Broader markets helped. U.S. stocks rose after the Labor Department reported a 50,000 rise in December nonfarm payrolls, below forecasts, keeping hopes alive for rate cuts; traders now price about 54 basis points of easing this year, Reuters reported. (Reuters)
A MarketWatch report on Friday said Deutsche Bank named Oracle a high-conviction pick for early 2026, arguing the stock is being weighed down by worries over debt and funding plans. Analyst Brad Zelnick said he expects the company to provide “financing clarity” in coming quarters, while the report put Oracle’s future contract value at over $500 billion, up from about $65 billion two years ago.
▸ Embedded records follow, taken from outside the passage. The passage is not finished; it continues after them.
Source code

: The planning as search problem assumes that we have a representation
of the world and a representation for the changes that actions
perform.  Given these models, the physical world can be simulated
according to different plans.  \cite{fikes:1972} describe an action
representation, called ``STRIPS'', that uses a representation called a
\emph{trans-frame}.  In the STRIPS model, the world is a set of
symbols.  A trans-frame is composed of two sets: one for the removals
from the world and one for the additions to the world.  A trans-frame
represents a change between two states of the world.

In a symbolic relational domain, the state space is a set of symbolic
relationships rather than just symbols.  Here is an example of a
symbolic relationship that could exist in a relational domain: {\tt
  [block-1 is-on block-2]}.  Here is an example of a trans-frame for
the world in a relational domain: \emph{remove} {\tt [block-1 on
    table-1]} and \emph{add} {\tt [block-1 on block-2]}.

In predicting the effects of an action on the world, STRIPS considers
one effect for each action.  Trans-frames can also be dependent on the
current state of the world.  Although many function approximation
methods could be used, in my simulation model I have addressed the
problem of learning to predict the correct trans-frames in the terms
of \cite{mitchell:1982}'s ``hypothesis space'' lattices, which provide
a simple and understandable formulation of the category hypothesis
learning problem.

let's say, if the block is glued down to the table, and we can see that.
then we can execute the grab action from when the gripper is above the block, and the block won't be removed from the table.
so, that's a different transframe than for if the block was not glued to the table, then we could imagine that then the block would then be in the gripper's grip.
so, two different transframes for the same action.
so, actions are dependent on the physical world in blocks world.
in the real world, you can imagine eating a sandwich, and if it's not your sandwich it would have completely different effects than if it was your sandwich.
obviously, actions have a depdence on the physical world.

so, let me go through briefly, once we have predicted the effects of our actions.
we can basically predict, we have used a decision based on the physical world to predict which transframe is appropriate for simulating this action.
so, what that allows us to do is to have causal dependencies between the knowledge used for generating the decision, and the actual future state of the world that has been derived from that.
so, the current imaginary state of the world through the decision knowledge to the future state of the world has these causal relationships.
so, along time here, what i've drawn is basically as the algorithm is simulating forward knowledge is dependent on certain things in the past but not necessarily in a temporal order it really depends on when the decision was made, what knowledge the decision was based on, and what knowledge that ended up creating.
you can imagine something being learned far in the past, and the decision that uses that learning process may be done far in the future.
Oracle’s most recent quarterly update, issued in December, showed remaining performance obligations — a measure of signed contracts not yet recorded as revenue — at $523 billion, up 438% from a year earlier. Cloud revenue rose 34% to $8.0 billion, Oracle said, and CEO Clay Magouyrk said its multicloud database business was “up 817% in Q2.” Oracle also declared a $0.50 quarterly dividend payable on Jan. 23 to shareholders of record as of the close of business on Jan. 9. (Oracle Investor Relations)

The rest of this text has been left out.